I see these people everyday. I walk past them everyday. I hear them everyday. It's their choice to look away and keep walking. I know why.

"Just what are you so afraid of? What are you so afraid of?"

They know it, I know it. Something holds them back. EVERYTHING holds them back. We all know what's right, but no one says anything of it. No one, not even I. I just walk.

"You're staring truth in the face, so come on down."

It's ignored. Passed away in the day to day. Only a select few choose to really see but not even they inform the others. No one chooses the position of the spokesperson. They just walk and only talk to those they know. They say things that aren't true. It's the insanity poking through the exterior. I told you this place makes people crazy.
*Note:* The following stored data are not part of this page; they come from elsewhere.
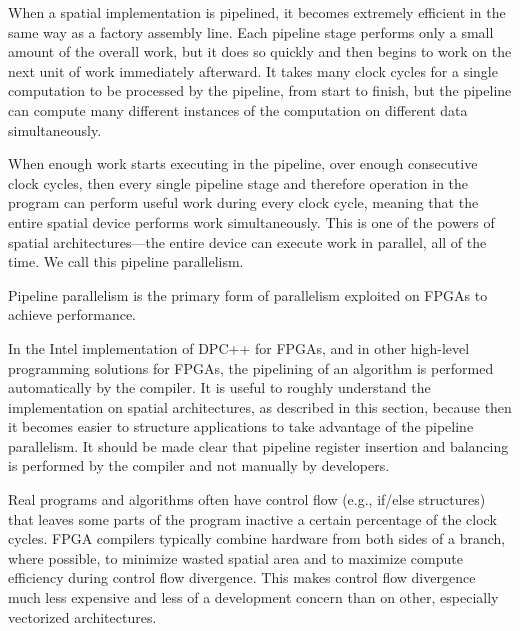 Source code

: When a spatial implementation is pipelined, it becomes extremely efficient in the same way as a factory assembly line. Each pipeline stage performs only a small amount of the overall work, but it does so quickly and then begins to work on the next unit of work immediately afterward. It takes many clock cycles for a single computation to be processed by the pipeline, from start to finish, but the pipeline can compute many different instances of the computation on different data simultaneously.\par

When enough work starts executing in the pipeline, over enough consecutive clock cycles, then every single pipeline stage and therefore operation in the program can perform useful work during every clock cycle, meaning that the entire spatial device performs work simultaneously. This is one of the powers of spatial architectures—the entire device can execute work in parallel, all of the time. We call this pipeline parallelism.\par

\begin{tcolorbox}[colback=red!5!white,colframe=red!75!black]
Pipeline parallelism is the primary form of parallelism exploited on FPGAs to achieve performance.
\end{tcolorbox}

\begin{tcolorbox}[colback=blue!5!white,colframe=blue!75!black, title=PIPELINING IS AUTOMATIC]
In the Intel implementation of DPC++ for FPGAs, and in other high-level programming solutions for FPGAs, the pipelining of an algorithm is performed automatically by the compiler. It is useful to roughly understand the implementation on spatial architectures, as described in this section, because then it becomes easier to structure applications to take advantage of the pipeline parallelism. It should be made clear that pipeline register insertion and balancing is performed by the compiler and not manually by developers.
\end{tcolorbox}

Real programs and algorithms often have control flow (e.g., if/else structures) that leaves some parts of the program inactive a certain percentage of the clock cycles. FPGA compilers typically combine hardware from both sides of a branch, where possible, to minimize wasted spatial area and to maximize compute efficiency during control flow divergence. This makes control flow divergence much less expensive and less of a development concern than on other, especially vectorized architectures.\par

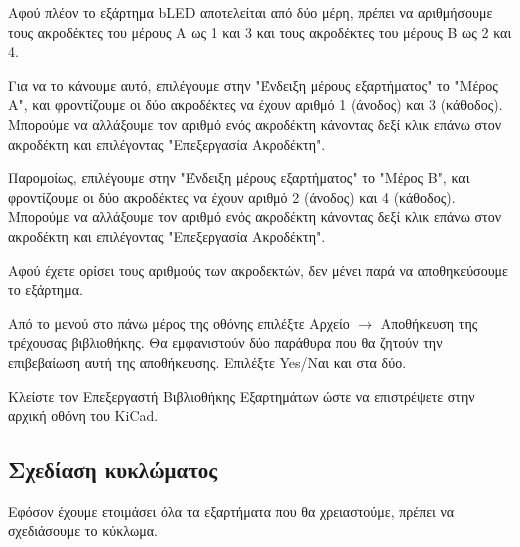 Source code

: \documentclass[a4paper]{article}
\begin{document}
Αφού πλέον το εξάρτημα b\textenglish{LED} αποτελείται από δύο μέρη, πρέπει να αριθμήσουμε τους ακροδέκτες του μέρους Α ως 1 και 3 και τους ακροδέκτες του μέρους Β ως 2 και 4.

Για να το κάνουμε αυτό, επιλέγουμε στην "Ένδειξη μέρους εξαρτήματος" το "Μέρος A", και φροντίζουμε οι δύο ακροδέκτες να έχουν αριθμό 1 (άνοδος) και 3 (κάθοδος). Μπορούμε να αλλάξουμε τον αριθμό ενός ακροδέκτη κάνοντας δεξί κλικ επάνω στον ακροδέκτη και επιλέγοντας "Επεξεργασία Ακροδέκτη".

Παρομοίως, επιλέγουμε στην "Ένδειξη μέρους εξαρτήματος" το "Μέρος B", και φροντίζουμε οι δύο ακροδέκτες να έχουν αριθμό 2 (άνοδος) και 4 (κάθοδος). Μπορούμε να αλλάξουμε τον αριθμό ενός ακροδέκτη κάνοντας δεξί κλικ επάνω στον ακροδέκτη και επιλέγοντας "Επεξεργασία Ακροδέκτη".

\begin{figure}
  \begin{center}
    \label{fig:kicad-main}
  \end{center}
\end{figure}

\begin{figure}
  \begin{center}
    \label{fig:kicad-main}
  \end{center}
\end{figure}

Αφού έχετε ορίσει τους αριθμούς των ακροδεκτών, δεν μένει παρά να αποθηκεύσουμε το εξάρτημα.

Από το μενού στο πάνω μέρος της οθόνης επιλέξτε Αρχείο $\rightarrow$ Αποθήκευση της τρέχουσας βιβλιοθήκης. Θα εμφανιστούν δύο παράθυρα που θα ζητούν την επιβεβαίωση αυτή της αποθήκευσης. Επιλέξτε Yes/Ναι και στα δύο.

Kλείστε τον Επεξεργαστή Βιβλιοθήκης Εξαρτημάτων ώστε να επιστρέψετε στην αρχική οθόνη του \textenglish{KiCad}.


\subsection{Σχεδίαση κυκλώματος}
Εφόσον έχουμε ετοιμάσει όλα τα εξαρτήματα που θα χρειαστούμε, πρέπει να σχεδιάσουμε το κύκλωμα. 
\end{document}
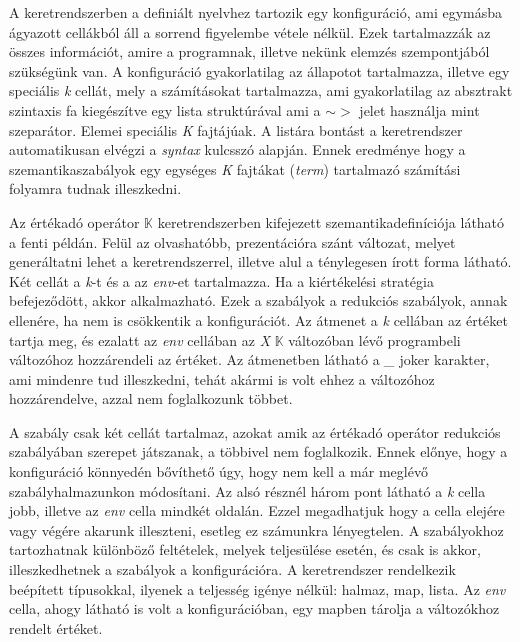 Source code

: 

A keretrendszerben a definiált nyelvhez tartozik egy konfiguráció, ami egymásba ágyazott cellákból áll a sorrend figyelembe vétele nélkül. Ezek tartalmazzák az összes információt, amire a programnak, illetve nekünk elemzés szempontjából szükségünk van. A konfiguráció gyakorlatilag az állapotot tartalmazza, illetve egy speciális \textit{k} cellát, mely a számításokat tartalmazza, ami gyakorlatilag az absztrakt szintaxis fa kiegészítve egy lista struktúrával ami a $\sim>$ jelet használja mint szeparátor. Elemei speciális \textit{K} fajtájúak. A listára bontást a keretrendszer automatikusan elvégzi a \textit{syntax} kulcsszó alapján. Ennek eredménye hogy a szemantikaszabályok egy egységes \textit{K} fajtákat (\textit{term}) tartalmazó számítási folyamra tudnak illeszkedni.



Az értékadó operátor $\mathbb{K}$ keretrendszerben kifejezett szemantikadefiníciója látható a fenti példán. Felül az olvashatóbb, prezentációra szánt változat, melyet generáltatni lehet a keretrendszerrel, illetve alul a ténylegesen írott forma látható. Két cellát a \textit{k}-t és a az \textit{env}-et tartalmazza. Ha a kiértékelési stratégia befejeződött, akkor alkalmazható. Ezek a szabályok a redukciós szabályok, annak ellenére, ha nem is csökkentik a konfigurációt. Az átmenet a \textit{k} cellában az értéket tartja meg, és ezalatt az \textit{env} cellában az \textit{X} $\mathbb{K}$ változóban lévő programbeli változóhoz hozzárendeli az értéket. Az átmenetben látható a \textit{\_} joker karakter, ami mindenre tud illeszkedni, tehát akármi is volt ehhez a változóhoz hozzárendelve, azzal nem foglalkozunk többet.

A szabály csak két cellát tartalmaz, azokat amik az értékadó operátor redukciós szabályában szerepet játszanak, a többivel nem foglalkozik. Ennek előnye, hogy a konfiguráció könnyedén bővíthető úgy, hogy nem kell a már meglévő szabályhalmazunkon módosítani. Az alsó résznél három pont látható a \textit{k} cella jobb, illetve az \textit{env} cella mindkét oldalán. Ezzel megadhatjuk hogy a cella elejére vagy végére akarunk illeszteni, esetleg ez számunkra lényegtelen. A szabályokhoz tartozhatnak különböző feltételek, melyek teljesülése esetén, és csak is akkor, illeszkedhetnek a szabályok a konfigurációra. A keretrendszer rendelkezik beépített típusokkal, ilyenek a teljesség igénye nélkül: halmaz, map, lista. Az \textit{env} cella, ahogy látható is volt a konfigurációban, egy mapben tárolja a változókhoz rendelt értéket.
"You're busy living life now, aren't you? No. You're busy making vows. You're coming unglued."

I know the remedy for this sickness, I just choose not to share it. I choose to be silent when I should be loud. Who knows how long I've wasted.

"Time is shorter than you know."

I don't want to walk between buildings staring at people who shield their eyes. The sunglasses keep them isolated from the world. It keeps them dead and in the dark. It blocks their vision. They can't even see what's really around them.

"I know the light is blinding to the naked eye, so why don't you take steps away from being alone?"

Even if they wanted to take them off, they feel they've missed the opportunity. Keep them on, they don't want to look at what they think they've missed.

"I swear it's not too late for you."

Who will remove the sunglasses? Not I. I'm still walking. Remember? But I know the One that can. Yes, He removed mine as well.

"It's all worth reaching for the hand to pull you out."

Will they ask? No, they're still unconscious on the floor, wrapped in what they know. They don't understand that this time it's the real thing. They need to see what's coming. As I walk by, I want to scream. I hear the screaming through my headphones. I hear the words I want to say coming through the speakers. Screaming through the speakers.

"Wake up! Wake up! Wake up! And step outside your box! Wake up! Wake up!"